- Flag Coat of arms
- Pálháza Location of Pálháza in Hungary
- Coordinates: 48°28′18″N 21°30′34″E﻿ / ﻿48.4717°N 21.5094°E
- Country: Hungary
- Region: Northern Hungary
- County: Borsod-Abaúj-Zemplén

Area
- • Total: 6.75 km^{2} (2.61 sq mi)

Population (2012)
- • Total: 1,000
- • Density: 150/km^{2} (380/sq mi)
- Time zone: UTC+1 (CET)
- • Summer (DST): UTC+2 (CEST)
- Postal code: 3994
- Area code: +36 46
- Website: http://palhaza.hu/

= Pálháza =

Pálháza (Palház) is a town in Borsod-Abaúj-Zemplén county, Hungary, 87 km east from county capital Miskolc.

==History==
The area has been inhabited since ancient times. The village was founded in the 1320s and belonged to the Füzér estate. It was first mentioned in 1387.

The village was destroyed several times during the Hussite wars and the Ottoman occupation of Hungary. In 1711 a plague killed the inhabitants. The village was mentioned again in 1786. Its lumber mill, the predecessor of today's lumber factory was built in 1875. It was followed by the construction of a narrow gauge railway route, the first forest railway in Hungary.

The national animal fair has been organized in Pálháza regularly since 1914.
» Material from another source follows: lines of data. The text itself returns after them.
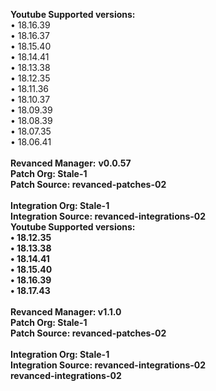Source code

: <b>Youtube Supported versions:</b><br>
• 18.16.39<br>
• 18.16.37<br>
• 18.15.40<br>
• 18.14.41<br>
• 18.13.38<br>
• 18.12.35<br>
• 18.11.36<br>
• 18.10.37<br>
• 18.09.39<br>
• 18.08.39<br>
• 18.07.35<br>
• 18.06.41<br>
<br>
<b>Revanced Manager:</b> <b>v0.0.57<br>
<b>Patch Org:</b> Stale-1<br>
<b>Patch Source:</b> revanced-patches-02<br>
<br>
<b>Integration Org:</b> Stale-1<br>
<b>Integration Source:</b> revanced-integrations-02<br>
<b>
<b>
<b>
<b>
<b>
<b>
<b>
<b>
<b>Youtube Supported versions:</b><br>
• 18.12.35<br>
• 18.13.38<br>
• 18.14.41<br>
• 18.15.40<br>
• 18.16.39<br>
• 18.17.43<br>
<br>
<b>Revanced Manager:</b> <b>v1.1.0<br>
<b>Patch Org:</b> Stale-1<br>
<b>Patch Source:</b> revanced-patches-02<br>
<br>
<b>Integration Org:</b> Stale-1<br>
<b>Integration Source:</b> revanced-integrations-02<br>
revanced-integrations-02<br>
After the Treaty of Trianon Pálháza became a village near the new state border, but the village began to prosper again. In 1958 a mine was opened nearby.

In spite of local protests the narrow gauge railway line was demolished in 1980, but was built again after 1989.

Pálháza was granted town status in 2005, making it Hungary's most sparsely populated town, with a population of only 1000.

==Nearby villages==
Bózsva (3 km), Filkeháza (2 km), Füzérradvány (2 km), Kishuta (4 km), Antegria (7 km).